Yes, they drug test, but I have heard that they know ahead of time when they are being tested (right before the fight).
 
If your not trying to cut weight for a fight then just keep as big and strong as you can. I ve seen too many guys loose too much muscle when they start doing MMA. Think about what lifts would help you in a fight. I did dead lifts for example, because if someone tried to triangle me I could just pick them up and slam them. I trained my neck and traps three times a week to protect myself against any chokes. I would explode in my bench presses for more power in my punches. People say muscles and strength do not matter, I say they do. For example, Vanderlay Silva was juiced and extremely aggressive kicked almost everyone's ass in Japan. Then he came to the US/UFC where they drug test and he looses muscle and aggressiveness, and ultimately the fight. Also there is a reason for weight classes, take two guys with the same skill set and the bigger guy will win most of the time.

peace

i wouldnt say he was losing because he wasnt juiced anymore, someone that has never done juice would say something like that. we are talking about the best, everyone loses at some point.
 
Thanks for the reply's

So from what everyone has said i will keep two days devoted to strength training, and one day i will incorporate a circuit style training with some of the more unconventional training methods(burpee's to pull ups the 45 plate circuit things like this). I will continue with my endurance training at least 4-5 nights a week. I hope i don't run into over training. :eek:

Anyone else want to chime in?
 
Silva was 31 when he got back to the UFC (after losing 2 of the last 5 in Pride) against Liddell and lost. THen he beat Keith Jardine (who beat Liddell). THen he lost to Rampage Jackson. Not exactly losing too bad.

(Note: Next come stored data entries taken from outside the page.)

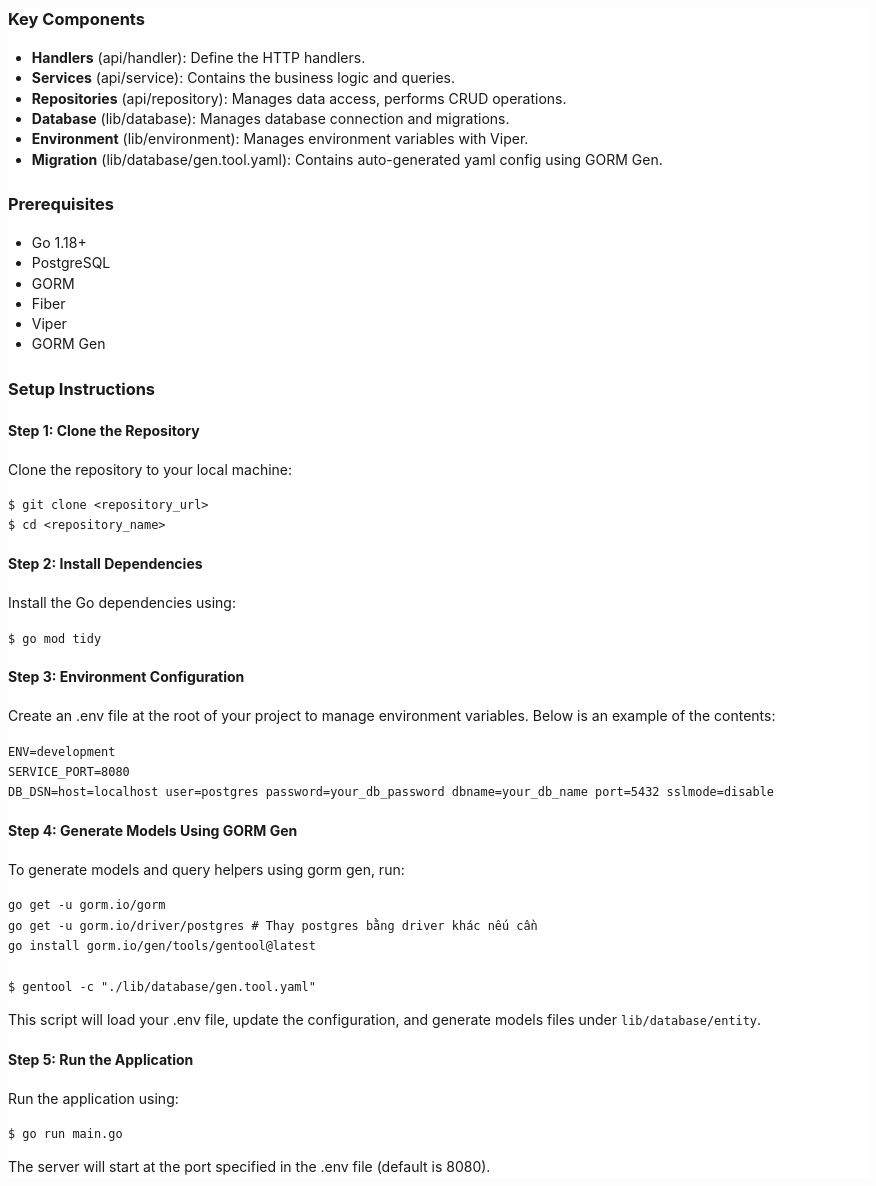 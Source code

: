 ### Key Components
- **Handlers** (api/handler): Define the HTTP handlers.
- **Services** (api/service): Contains the business logic and queries.
- **Repositories** (api/repository): Manages data access, performs CRUD operations.
- **Database** (lib/database): Manages database connection and migrations.
- **Environment** (lib/environment): Manages environment variables with Viper.
- **Migration** (lib/database/gen.tool.yaml): Contains auto-generated yaml config using GORM Gen.

### Prerequisites
- Go 1.18+
- PostgreSQL
- GORM
- Fiber
- Viper
- GORM Gen

### Setup Instructions
#### Step 1: Clone the Repository
Clone the repository to your local machine:
```git
$ git clone <repository_url>
$ cd <repository_name>
```
#### Step 2: Install Dependencies
Install the Go dependencies using:
```
$ go mod tidy
```
#### Step 3: Environment Configuration
Create an .env file at the root of your project to manage environment variables. Below is an example of the contents:
```env
ENV=development
SERVICE_PORT=8080
DB_DSN=host=localhost user=postgres password=your_db_password dbname=your_db_name port=5432 sslmode=disable
```
#### Step 4: Generate Models Using GORM Gen
To generate models and query helpers using gorm gen, run:
```
go get -u gorm.io/gorm
go get -u gorm.io/driver/postgres # Thay postgres bằng driver khác nếu cần
go install gorm.io/gen/tools/gentool@latest

$ gentool -c "./lib/database/gen.tool.yaml"
```
This script will load your .env file, update the configuration, and generate models files under `lib/database/entity`.
#### Step 5: Run the Application
Run the application using:
```
$ go run main.go
```
The server will start at the port specified in the .env file (default is 8080).
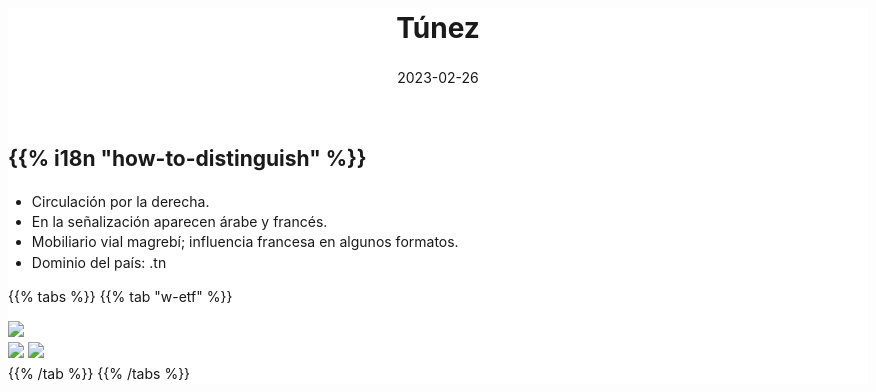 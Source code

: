 ﻿---
title: "Túnez"
date: 2023-02-26
lastmod: 2023-07-01
weight: 2
draft: false
keywords: [""]
sections: [""]
bg: "bg/city.jpg"
flag: "TN.svg"
no_detaile_info: true
jetro_detail: true
plonkit: true
---

<div class="main-desciption country-description">
    <h2 class="section-title">{{% i18n "how-to-distinguish" %}}</h2>
    <ul class="rule-list">
        <li>Circulación por la <span class="quiz">derecha</span>.</li>
        <li>En la señalización aparecen árabe y francés.</li>
        <li>Mobiliario vial magrebí; influencia francesa en algunos formatos.</li>
        <li>Dominio del país: <span class="quiz">.tn</span></li>
    </ul>
</div>

{{% tabs %}}
{{% tab "w-etf" %}}
<div class="googlemap-if">
<img src="/rule/africa/tunisia/2023-05-28-23-08-36.png" width="90%">
</div>
<div class="googlemap-if">
<img src="/rule/africa/tunisia/house.png" width="60%">
<img src="/rule/africa/tunisia/car.png" width="35%">
</div>
{{% /tab %}}
{{% /tabs %}}
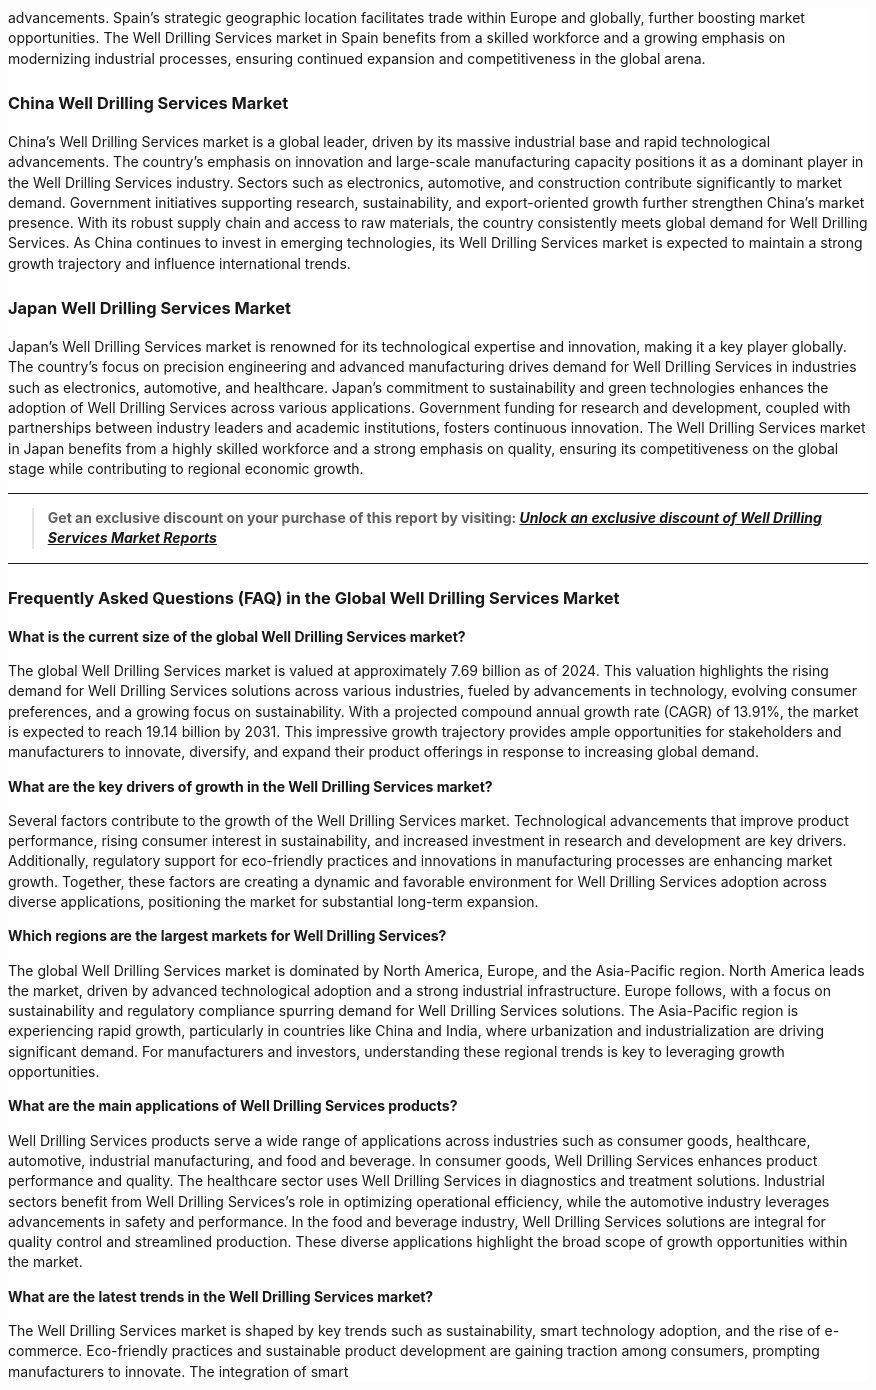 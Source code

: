 advancements. Spain&rsquo;s strategic geographic location facilitates trade within Europe and globally, further boosting market opportunities. The Well Drilling Services market in Spain benefits from a skilled workforce and a growing emphasis on modernizing industrial processes, ensuring continued expansion and competitiveness in the global arena.</p><h3>China Well Drilling Services Market</h3><p>China&rsquo;s Well Drilling Services market is a global leader, driven by its massive industrial base and rapid technological advancements. The country&rsquo;s emphasis on innovation and large-scale manufacturing capacity positions it as a dominant player in the Well Drilling Services industry. Sectors such as electronics, automotive, and construction contribute significantly to market demand. Government initiatives supporting research, sustainability, and export-oriented growth further strengthen China&rsquo;s market presence. With its robust supply chain and access to raw materials, the country consistently meets global demand for Well Drilling Services. As China continues to invest in emerging technologies, its Well Drilling Services market is expected to maintain a strong growth trajectory and influence international trends.</p><h3>Japan Well Drilling Services Market</h3><p>Japan&rsquo;s Well Drilling Services market is renowned for its technological expertise and innovation, making it a key player globally. The country&rsquo;s focus on precision engineering and advanced manufacturing drives demand for Well Drilling Services in industries such as electronics, automotive, and healthcare. Japan&rsquo;s commitment to sustainability and green technologies enhances the adoption of Well Drilling Services across various applications. Government funding for research and development, coupled with partnerships between industry leaders and academic institutions, fosters continuous innovation. The Well Drilling Services market in Japan benefits from a highly skilled workforce and a strong emphasis on quality, ensuring its competitiveness on the global stage while contributing to regional economic growth.</p><hr /><blockquote><p><strong>Get an exclusive discount on your purchase of this report by visiting: <em><a href="://marketresearchpulse.com/ask-for-discount/64646?utm_source=Github&amp;utm_medium=0114">Unlock an exclusive discount of Well Drilling Services Market Reports</a></em>&nbsp;</strong></p></blockquote><hr /><h3>Frequently Asked Questions (FAQ) in the Global Well Drilling Services Market</h3><p><strong>What is the current size of the global Well Drilling Services market?</strong></p><p>The global Well Drilling Services market is valued at approximately 7.69 billion as of 2024. This valuation highlights the rising demand for Well Drilling Services solutions across various industries, fueled by advancements in technology, evolving consumer preferences, and a growing focus on sustainability. With a projected compound annual growth rate (CAGR) of 13.91%, the market is expected to reach 19.14 billion by 2031. This impressive growth trajectory provides ample opportunities for stakeholders and manufacturers to innovate, diversify, and expand their product offerings in response to increasing global demand.</p><p><strong>What are the key drivers of growth in the Well Drilling Services market?</strong></p><p>Several factors contribute to the growth of the Well Drilling Services market. Technological advancements that improve product performance, rising consumer interest in sustainability, and increased investment in research and development are key drivers. Additionally, regulatory support for eco-friendly practices and innovations in manufacturing processes are enhancing market growth. Together, these factors are creating a dynamic and favorable environment for Well Drilling Services adoption across diverse applications, positioning the market for substantial long-term expansion.</p><p><strong>Which regions are the largest markets for Well Drilling Services?</strong></p><p>The global Well Drilling Services market is dominated by North America, Europe, and the Asia-Pacific region. North America leads the market, driven by advanced technological adoption and a strong industrial infrastructure. Europe follows, with a focus on sustainability and regulatory compliance spurring demand for Well Drilling Services solutions. The Asia-Pacific region is experiencing rapid growth, particularly in countries like China and India, where urbanization and industrialization are driving significant demand. For manufacturers and investors, understanding these regional trends is key to leveraging growth opportunities.</p><p><strong>What are the main applications of Well Drilling Services products?</strong></p><p>Well Drilling Services products serve a wide range of applications across industries such as consumer goods, healthcare, automotive, industrial manufacturing, and food and beverage. In consumer goods, Well Drilling Services enhances product performance and quality. The healthcare sector uses Well Drilling Services in diagnostics and treatment solutions. Industrial sectors benefit from Well Drilling Services&rsquo;s role in optimizing operational efficiency, while the automotive industry leverages advancements in safety and performance. In the food and beverage industry, Well Drilling Services solutions are integral for quality control and streamlined production. These diverse applications highlight the broad scope of growth opportunities within the market.</p><p><strong>What are the latest trends in the Well Drilling Services market?</strong></p><p>The Well Drilling Services market is shaped by key trends such as sustainability, smart technology adoption, and the rise of e-commerce. Eco-friendly practices and sustainable product development are gaining traction among consumers, prompting manufacturers to innovate. The integration of smart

Yes, they drug test, but I have heard that they know ahead of time when they are being tested (right before the fight).

He lost to two heavy weights in pride, one weighed 270lbs. I can clearly see he does not come out with the same killer instinct. He was on something in pride and now he is not. He is no longer a fearsome fighter, aka the axe murderer. When you're one juice 31 does not mean 31, you can be stronger and more aggressive than a 21 year old. I guess time will tell, who's opinion is correct.

peace
 
i wouldnt say he was losing because he wasnt juiced anymore, someone that has never done juice would say something like that. we are talking about the best, everyone loses at some point.

Are you saying juice does not help performance. Where have you been, Barry Bonds, I could go on and on. Bro have you ever fought on the juice and off the juice? For some, they are two different people. Why are the superstars from Pride not doing as well in the UFC? Drug testing.
 
Bump.............

I know this is a bodybuilding board, but we all need to live balanced lives. This is another hobby of mine. Anyone else care to chime in?
 
Any thing unorthodox, snorkel training, splitting wood (train like Rocky when he fought the Russian), Lots of kettle bell training, bear hug and/or grip strength routines, power cleans etc... My camp (Visions MMA) we have Rob Radford (who's also Rich Franklins boxing coach) and he has us do a lot of hardbody training, to strengthen those muscles you won't hit in the gym and also toughening your body. I also really incorporate burst training in my regimen. I was competitively powerlifting, got a state record bench in 06, juniors but I became to bulky and was fighting at 205 (5'6"). If you're too damn bulky you'll lose some reach and you said you're really concerned with Muay Thai. You'll definitely want all your reach if that's your focus. Being huge isn't all that bad, like I said I was fighting about 40 pounds more than I wrestled in college but kept it simple, take downs, gnp, submissions but stand up, fuck I'ld be eatin jabs all day long! Just like any lifting routine, you have to find something that benefits you. Where do you need to focus the most; agility, strength, speed. I'd say experiment around, check out some of the Navy seals workouts. My first kano ju jutsu trainer had us doing strict military programs (without weights) but they sure did help in the cage/ring.
 
not sure if this applies, but when i want to increase my endurance in anything i up my cardio, it works for me. when my cardio ability jumps up so does my endurance in anything i do.